One of the questions I’ve been getting asked lately is why I write fantasy. I’ve been replying with something that is not exactly a canned answer but does repeat things I’ve said previously. This response has three major parts: 1) That was what I read growing up; fantasy was my first literary love; 2) I enjoy world-building; 3) I like talking about big themes such as power or justice, and fantasy makes it easy to do this. A variation on this answer is escapism: when I read, I want to be somewhere else entirely, which is why I also like reading historical fiction and 19th century fiction. So I write to escape too.
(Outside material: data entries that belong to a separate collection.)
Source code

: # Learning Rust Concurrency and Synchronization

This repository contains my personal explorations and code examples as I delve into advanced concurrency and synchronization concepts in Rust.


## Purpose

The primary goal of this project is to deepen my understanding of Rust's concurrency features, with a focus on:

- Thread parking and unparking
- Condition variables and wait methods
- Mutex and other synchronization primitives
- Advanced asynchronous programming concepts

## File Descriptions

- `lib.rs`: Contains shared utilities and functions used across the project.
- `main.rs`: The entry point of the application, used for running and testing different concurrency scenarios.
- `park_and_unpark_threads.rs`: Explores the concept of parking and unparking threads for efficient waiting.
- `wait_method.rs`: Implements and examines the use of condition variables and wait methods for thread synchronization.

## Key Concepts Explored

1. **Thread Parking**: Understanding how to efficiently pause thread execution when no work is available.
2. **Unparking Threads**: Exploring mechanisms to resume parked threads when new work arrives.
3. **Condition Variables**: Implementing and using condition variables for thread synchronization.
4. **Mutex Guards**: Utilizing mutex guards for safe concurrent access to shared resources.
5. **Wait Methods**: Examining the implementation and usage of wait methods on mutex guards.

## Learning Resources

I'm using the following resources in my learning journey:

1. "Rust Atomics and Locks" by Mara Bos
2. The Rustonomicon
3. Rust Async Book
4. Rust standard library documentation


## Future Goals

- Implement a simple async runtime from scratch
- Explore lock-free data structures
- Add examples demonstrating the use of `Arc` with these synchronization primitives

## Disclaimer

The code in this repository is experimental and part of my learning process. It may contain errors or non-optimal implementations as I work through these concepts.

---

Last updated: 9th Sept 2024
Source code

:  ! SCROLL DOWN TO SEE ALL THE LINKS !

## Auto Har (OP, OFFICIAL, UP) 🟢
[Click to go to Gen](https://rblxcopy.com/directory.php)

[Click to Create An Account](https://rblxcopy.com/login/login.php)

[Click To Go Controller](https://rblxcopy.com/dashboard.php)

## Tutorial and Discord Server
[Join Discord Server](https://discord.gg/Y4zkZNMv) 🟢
But while these answers are completely true and accurate, there’s a way in which they dance around the core question, which is why does a fantasy world appeal to me in the first place. I suspect a lot of writers give similar answers no matter what they write; people generally write what they love, all fiction writers engage in world-building in their own way, and there’s plenty of room in realism and other “genres” to think about big ideas. So why is fantasy my sandbox?

It’s easy to identify what is not the answer to the question. For example, it’s not just the presence of magic or myth. Some books that combine magic with the “real” world bore me, because the magic is integral to the plot but not to the core of the story. Take it out, and characters will mostly have the same experiences. You could put them in a different plot without losing anything. Conversely, I like fantasy that is very low-key on the magic elements; one of the things I like about the Game of Thrones series is that so much of it is politics and non-magical behavior. There’s a lot less magic in it than other epic fantasy series, yet I like it more. I could probably read a novel set in a completely made up world with no magic or gods or supernatural experiences – what might be called a historical novel about an imaginary world.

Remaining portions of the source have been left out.